What the Message Achieves: Output Knowledge and Behavior Correction

The output knowledge created by this message is not technical — it is behavioral. The message establishes a new operating contract for the remainder of the conversation:

The Thinking Process Visible in the Conversation

The assistant's thinking in [msg 391] is visible in its "Agent Reasoning" block. It lists four steps: deploy, remove env var, restart, verify. This is a perfectly reasonable plan. The problem is not the plan — it's the execution. The assistant appears to have been in a mode where it outputs reasoning as text but does not follow through with tool invocations. This is characteristic of certain AI models that separate "thinking" from "acting" — the thinking is visible, but the acting requires a different output format.

The user's intervention bridges this gap. By explicitly calling out the format issue, the user forces the assistant to switch from "thinking mode" to "acting mode."

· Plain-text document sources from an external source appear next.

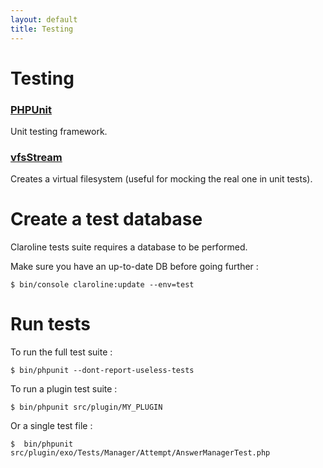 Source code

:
```yaml
---
layout: default
title: Testing
---
```


# Testing

### [PHPUnit](https://phpunit.de/)

Unit testing framework.

### [vfsStream](http://vfs.bovigo.org/)

Creates a virtual filesystem (useful for mocking the real one in unit tests).

# Create a test database

Claroline tests suite requires a database to be performed.

Make sure you have an up-to-date DB before going further :

```
$ bin/console claroline:update --env=test
```

# Run tests

To run the full test suite :

```
$ bin/phpunit --dont-report-useless-tests
```

To run a plugin test suite :

```
$ bin/phpunit src/plugin/MY_PLUGIN
```

Or a single test file :

```
$  bin/phpunit src/plugin/exo/Tests/Manager/Attempt/AnswerManagerTest.php
```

Broader Significance: The Fragility of Tool-Augmented Conversations

This message is a case study in the challenges of multi-model, tool-augmented conversations. When models are swapped mid-session, the new model must:

  1. Parse the conversation history to understand the state
  2. Recognize that tool calls in the history were formatted for a different model
  3. Use its own correct format going forward
  4. Avoid the trap of imitating the wrong format The user's message serves as a guardrail against this failure mode. It is a piece of conversational infrastructure — not about the code, but about how the code-writing conversation should proceed.

Conclusion

Message [msg 392] is a deceptively simple user message that carries enormous weight. It is a meta-correction that addresses not the content of the work but the mechanism of the work. It reveals a model switch mid-session, establishes the correct tool-calling format, and redirects the assistant from passive reasoning to active execution. In doing so, it demonstrates that in AI-assisted coding, the conversation itself is a system that needs debugging — and sometimes the most important fix is not in the code, but in how the assistant talks about the code.